Fluorine‐Mediated Carbon Doping in Boron Nitride: Atomic‐Level Interface Engineering for Balancing Microwave Absorption and Thermal Management

Abstract The advancement of high‐density integrated electronics urgently demands materials that integrate efficient thermal management and microwave absorption. However, conventional design strategies that often rely on materials with multi‐component composites face a trade‐off between these properties, and a lack of microwave absorption effectiveness study in the polymer matrix. Herein, a fluorine‐mediated carbon doping in boron nitride (C‐F‐BN) is designed to achieve atomic‐level interface engineering. Fluoride induces the formation of polarized C─F bonds and promotes ordered sp 2 ‐carbon incorporation, which well preserves the BN lattice integrity while establishing strong polarization sites.

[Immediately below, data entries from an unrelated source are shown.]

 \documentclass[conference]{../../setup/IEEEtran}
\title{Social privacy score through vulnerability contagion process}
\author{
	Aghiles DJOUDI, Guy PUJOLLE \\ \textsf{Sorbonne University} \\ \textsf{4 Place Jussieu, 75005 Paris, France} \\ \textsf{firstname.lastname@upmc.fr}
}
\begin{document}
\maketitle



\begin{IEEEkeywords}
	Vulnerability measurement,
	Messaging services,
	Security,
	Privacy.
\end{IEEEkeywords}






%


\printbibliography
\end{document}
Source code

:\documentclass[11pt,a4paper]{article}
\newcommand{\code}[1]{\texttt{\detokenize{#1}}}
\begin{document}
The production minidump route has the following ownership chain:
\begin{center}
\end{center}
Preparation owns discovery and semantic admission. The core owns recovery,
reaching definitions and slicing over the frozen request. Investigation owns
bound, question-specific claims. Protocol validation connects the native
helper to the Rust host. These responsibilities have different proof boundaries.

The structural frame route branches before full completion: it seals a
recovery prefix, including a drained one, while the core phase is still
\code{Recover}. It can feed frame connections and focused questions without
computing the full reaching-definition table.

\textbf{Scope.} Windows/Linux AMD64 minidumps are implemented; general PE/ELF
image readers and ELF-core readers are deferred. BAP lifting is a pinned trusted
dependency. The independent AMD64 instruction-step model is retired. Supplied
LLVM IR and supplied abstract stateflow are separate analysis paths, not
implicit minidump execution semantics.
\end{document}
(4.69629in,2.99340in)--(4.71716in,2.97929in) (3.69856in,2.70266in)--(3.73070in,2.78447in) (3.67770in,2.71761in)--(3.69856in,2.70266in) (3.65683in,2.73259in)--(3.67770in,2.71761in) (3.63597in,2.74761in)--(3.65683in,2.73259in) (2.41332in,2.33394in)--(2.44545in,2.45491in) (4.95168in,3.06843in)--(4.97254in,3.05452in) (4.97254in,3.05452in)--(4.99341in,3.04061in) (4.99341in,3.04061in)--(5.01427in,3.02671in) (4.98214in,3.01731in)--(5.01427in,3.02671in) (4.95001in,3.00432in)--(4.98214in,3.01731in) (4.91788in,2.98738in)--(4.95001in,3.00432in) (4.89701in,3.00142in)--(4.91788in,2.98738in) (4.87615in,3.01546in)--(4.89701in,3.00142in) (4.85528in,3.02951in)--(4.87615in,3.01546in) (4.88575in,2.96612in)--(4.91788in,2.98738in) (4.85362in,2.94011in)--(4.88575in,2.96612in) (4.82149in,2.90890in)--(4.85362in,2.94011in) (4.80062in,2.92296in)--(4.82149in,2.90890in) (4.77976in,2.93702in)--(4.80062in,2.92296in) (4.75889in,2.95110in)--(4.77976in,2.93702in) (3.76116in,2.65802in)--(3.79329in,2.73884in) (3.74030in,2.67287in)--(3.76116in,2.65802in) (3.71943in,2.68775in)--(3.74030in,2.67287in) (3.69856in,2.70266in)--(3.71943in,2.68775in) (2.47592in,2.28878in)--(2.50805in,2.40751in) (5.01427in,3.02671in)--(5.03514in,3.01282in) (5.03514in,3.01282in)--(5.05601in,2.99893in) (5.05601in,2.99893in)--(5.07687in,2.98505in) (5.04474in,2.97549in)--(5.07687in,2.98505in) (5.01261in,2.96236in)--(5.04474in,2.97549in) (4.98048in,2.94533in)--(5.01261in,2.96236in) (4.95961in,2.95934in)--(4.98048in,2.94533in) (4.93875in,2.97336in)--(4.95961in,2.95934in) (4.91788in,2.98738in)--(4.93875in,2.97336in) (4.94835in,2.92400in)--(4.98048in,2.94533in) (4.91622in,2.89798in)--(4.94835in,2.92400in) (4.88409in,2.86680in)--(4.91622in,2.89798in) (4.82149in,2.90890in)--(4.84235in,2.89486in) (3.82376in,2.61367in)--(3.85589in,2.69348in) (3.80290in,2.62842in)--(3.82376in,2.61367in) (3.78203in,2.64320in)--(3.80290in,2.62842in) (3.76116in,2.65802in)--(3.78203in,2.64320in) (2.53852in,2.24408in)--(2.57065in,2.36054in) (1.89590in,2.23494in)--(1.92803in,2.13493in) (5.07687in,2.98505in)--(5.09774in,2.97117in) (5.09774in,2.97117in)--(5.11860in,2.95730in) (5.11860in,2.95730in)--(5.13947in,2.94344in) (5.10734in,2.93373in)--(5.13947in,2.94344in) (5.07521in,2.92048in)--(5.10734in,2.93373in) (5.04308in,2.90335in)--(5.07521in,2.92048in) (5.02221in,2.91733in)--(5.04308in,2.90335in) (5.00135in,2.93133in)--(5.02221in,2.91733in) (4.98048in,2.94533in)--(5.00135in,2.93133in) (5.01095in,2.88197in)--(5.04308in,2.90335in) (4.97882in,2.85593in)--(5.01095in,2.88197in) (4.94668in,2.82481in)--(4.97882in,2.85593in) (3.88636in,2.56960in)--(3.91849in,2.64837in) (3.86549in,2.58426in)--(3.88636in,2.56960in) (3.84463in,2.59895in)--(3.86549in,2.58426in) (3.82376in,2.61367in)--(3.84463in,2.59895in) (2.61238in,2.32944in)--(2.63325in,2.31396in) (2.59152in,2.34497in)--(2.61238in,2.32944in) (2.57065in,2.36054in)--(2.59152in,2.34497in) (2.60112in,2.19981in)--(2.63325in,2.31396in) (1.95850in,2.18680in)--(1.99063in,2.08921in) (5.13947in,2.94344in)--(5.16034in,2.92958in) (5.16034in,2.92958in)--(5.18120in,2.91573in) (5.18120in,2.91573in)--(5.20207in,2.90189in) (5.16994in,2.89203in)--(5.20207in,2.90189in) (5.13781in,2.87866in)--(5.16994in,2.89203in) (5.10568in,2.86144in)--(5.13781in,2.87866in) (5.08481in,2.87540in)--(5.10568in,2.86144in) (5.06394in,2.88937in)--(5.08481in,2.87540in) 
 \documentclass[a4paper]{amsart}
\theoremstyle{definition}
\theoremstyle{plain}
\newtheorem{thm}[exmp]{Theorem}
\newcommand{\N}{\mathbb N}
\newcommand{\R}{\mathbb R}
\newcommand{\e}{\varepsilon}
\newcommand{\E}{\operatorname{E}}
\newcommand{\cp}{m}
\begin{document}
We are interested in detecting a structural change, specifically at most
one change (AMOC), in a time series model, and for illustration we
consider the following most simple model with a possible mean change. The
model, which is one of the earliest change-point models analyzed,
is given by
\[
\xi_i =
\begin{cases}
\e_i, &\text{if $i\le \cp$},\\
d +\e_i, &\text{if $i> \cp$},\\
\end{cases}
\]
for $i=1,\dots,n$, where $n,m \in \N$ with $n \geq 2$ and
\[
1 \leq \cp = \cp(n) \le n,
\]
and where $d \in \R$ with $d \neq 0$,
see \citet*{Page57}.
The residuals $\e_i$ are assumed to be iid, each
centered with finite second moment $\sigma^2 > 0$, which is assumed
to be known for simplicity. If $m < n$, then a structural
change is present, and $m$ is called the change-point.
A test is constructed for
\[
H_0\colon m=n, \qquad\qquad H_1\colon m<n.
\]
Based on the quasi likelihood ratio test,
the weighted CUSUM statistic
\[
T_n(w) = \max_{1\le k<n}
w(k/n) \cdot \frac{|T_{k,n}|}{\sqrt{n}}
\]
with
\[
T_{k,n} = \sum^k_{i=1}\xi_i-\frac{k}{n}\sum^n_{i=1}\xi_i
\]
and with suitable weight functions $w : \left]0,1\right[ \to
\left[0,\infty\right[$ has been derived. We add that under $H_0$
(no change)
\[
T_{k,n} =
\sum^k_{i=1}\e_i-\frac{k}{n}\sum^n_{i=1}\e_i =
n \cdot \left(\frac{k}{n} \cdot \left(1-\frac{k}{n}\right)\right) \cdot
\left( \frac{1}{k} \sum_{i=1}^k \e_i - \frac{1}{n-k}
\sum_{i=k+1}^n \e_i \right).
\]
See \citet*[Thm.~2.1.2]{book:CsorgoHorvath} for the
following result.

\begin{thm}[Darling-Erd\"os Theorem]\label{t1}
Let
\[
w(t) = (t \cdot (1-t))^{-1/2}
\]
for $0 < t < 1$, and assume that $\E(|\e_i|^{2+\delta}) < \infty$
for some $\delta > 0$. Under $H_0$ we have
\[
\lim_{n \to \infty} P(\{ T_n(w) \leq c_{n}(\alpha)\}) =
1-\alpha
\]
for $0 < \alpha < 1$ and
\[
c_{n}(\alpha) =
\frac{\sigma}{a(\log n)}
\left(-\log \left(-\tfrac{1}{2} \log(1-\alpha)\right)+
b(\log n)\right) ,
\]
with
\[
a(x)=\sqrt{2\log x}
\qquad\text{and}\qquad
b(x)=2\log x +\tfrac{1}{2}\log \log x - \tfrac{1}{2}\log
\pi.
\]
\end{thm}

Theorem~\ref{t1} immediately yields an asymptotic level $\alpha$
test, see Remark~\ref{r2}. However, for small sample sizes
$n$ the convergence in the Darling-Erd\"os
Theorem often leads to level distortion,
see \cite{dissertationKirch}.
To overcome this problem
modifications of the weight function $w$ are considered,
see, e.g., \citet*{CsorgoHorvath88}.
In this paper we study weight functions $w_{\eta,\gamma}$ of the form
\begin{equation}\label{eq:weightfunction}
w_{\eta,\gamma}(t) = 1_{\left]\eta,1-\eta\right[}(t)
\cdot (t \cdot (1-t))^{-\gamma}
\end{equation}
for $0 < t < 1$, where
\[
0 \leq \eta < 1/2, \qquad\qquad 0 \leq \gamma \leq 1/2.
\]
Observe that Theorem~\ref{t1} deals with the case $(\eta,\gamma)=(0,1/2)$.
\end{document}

The resulting C‐F‐BN shows exceptional microwave absorption with a reflection loss of −43 dB at 2 mm thickness, compared to that of only carbon doping in BN, achieving an effective absorption bandwidth of 3.52 GHz and a remarkable absorption efficiency index of 35 dB· GHz mm −1 . The maintained BN crystallinity, ordered sp 2 ‐carbon conversion, and enhanced interfacial compatibility between C‐F‐BN and polyvinyl alcohol (PVA) enable PVA/C‐F‐BN composites to attain higher through‐plane thermal conductivity (0.2599 W·m −1 ·K −1 ) at a lower filler loading (5 wt.%). Moreover, the composite exhibits a broader absorption bandwidth of 3.84 GHz with a reflection loss of −32 dB. The design concept offers a feasible route to multifunctional materials for advanced electronic packaging.